California Proposition 2 (2008) - Economic Effects

Economic Effects

In July 2008 the University of California, Davis conducted a study through their University of California Agricultural Issues Center (AIC). The study concluded that "the best evidence from a variety of sources suggests that (non-organic) non-cage systems incur costs of production that are at least 20 percent higher than the common cage housing systems". This is due to higher feed costs, higher hen laying mortality, higher direct housing costs, and higher labor costs. The study also estimated that almost the entire California egg industry would relocate to other states during the 5-year adjustment period. The study does not analyze implications for animal welfare. By demonstrating that most egg producers would leave the state, the report estimates that the initiative would not affect how eggs are produced, only where eggs are produced.

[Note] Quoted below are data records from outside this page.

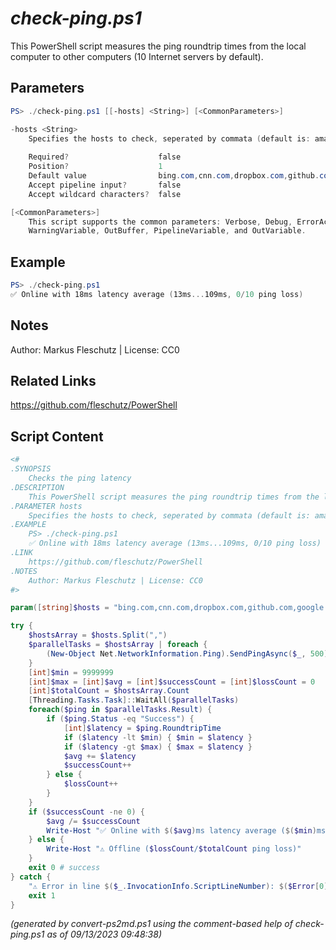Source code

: *check-ping.ps1*
================

This PowerShell script measures the ping roundtrip times from the local computer to other computers (10 Internet servers by default).

Parameters
----------
```powershell
PS> ./check-ping.ps1 [[-hosts] <String>] [<CommonParameters>]

-hosts <String>
    Specifies the hosts to check, seperated by commata (default is: amazon.com,bing.com,cnn.com,dropbox.com,github.com,google.com,live.com,meta.com,x.com,youtube.com)
    
    Required?                    false
    Position?                    1
    Default value                bing.com,cnn.com,dropbox.com,github.com,google.com,ibm.com,live.com,meta.com,x.com,youtube.com
    Accept pipeline input?       false
    Accept wildcard characters?  false

[<CommonParameters>]
    This script supports the common parameters: Verbose, Debug, ErrorAction, ErrorVariable, WarningAction, 
    WarningVariable, OutBuffer, PipelineVariable, and OutVariable.
```

Example
-------
```powershell
PS> ./check-ping.ps1
✅ Online with 18ms latency average (13ms...109ms, 0/10 ping loss)

```

Notes
-----
Author: Markus Fleschutz | License: CC0

Related Links
-------------
https://github.com/fleschutz/PowerShell

Script Content
--------------
```powershell
<#
.SYNOPSIS
	Checks the ping latency 
.DESCRIPTION
	This PowerShell script measures the ping roundtrip times from the local computer to other computers (10 Internet servers by default).
.PARAMETER hosts
	Specifies the hosts to check, seperated by commata (default is: amazon.com,bing.com,cnn.com,dropbox.com,github.com,google.com,live.com,meta.com,x.com,youtube.com)
.EXAMPLE
	PS> ./check-ping.ps1
	✅ Online with 18ms latency average (13ms...109ms, 0/10 ping loss)
.LINK
	https://github.com/fleschutz/PowerShell
.NOTES
	Author: Markus Fleschutz | License: CC0
#>

param([string]$hosts = "bing.com,cnn.com,dropbox.com,github.com,google.com,ibm.com,live.com,meta.com,x.com,youtube.com")

try {
	$hostsArray = $hosts.Split(",")
	$parallelTasks = $hostsArray | foreach {
		(New-Object Net.NetworkInformation.Ping).SendPingAsync($_, 500)
	}
	[int]$min = 9999999
	[int]$max = [int]$avg = [int]$successCount = [int]$lossCount = 0
	[int]$totalCount = $hostsArray.Count
	[Threading.Tasks.Task]::WaitAll($parallelTasks)
	foreach($ping in $parallelTasks.Result) {
		if ($ping.Status -eq "Success") {
			[int]$latency = $ping.RoundtripTime
			if ($latency -lt $min) { $min = $latency }
			if ($latency -gt $max) { $max = $latency }
			$avg += $latency
			$successCount++
		} else {
			$lossCount++
		}
	}
	if ($successCount -ne 0) {
		$avg /= $successCount
		Write-Host "✅ Online with $($avg)ms latency average ($($min)ms...$($max)ms, $lossCount/$totalCount ping loss)"
	} else {
		Write-Host "⚠️ Offline ($lossCount/$totalCount ping loss)"
	}
	exit 0 # success
} catch {
	"⚠️ Error in line $($_.InvocationInfo.ScriptLineNumber): $($Error[0])"
	exit 1
}
```

*(generated by convert-ps2md.ps1 using the comment-based help of check-ping.ps1 as of 09/13/2023 09:48:38)*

A study done by Don Bell of the University of California, Riverside estimated that eliminating battery cages for egg-laying hens will result in increased production costs of less than one cent per egg, and a recent economic study co-authored by former California finance director Tim Gage predicted, "Under Prop 2, consumers purchasing conventional eggs will likely see no change in price; consumers preferring California grown eggs could see around a penny per egg increase in cost; while those preferring cage-free eggs will see a drop in cost with a new California provider."

According to a May 2008 study by Promar International and commissioned by opponents to Prop. 2, 95% of the California $648 million egg industry and accompanying economic output would be lost by 2015, including equally significant loss of the three and half thousand jobs the egg industry employs. The study also stated that egg production costs would increase by 76%.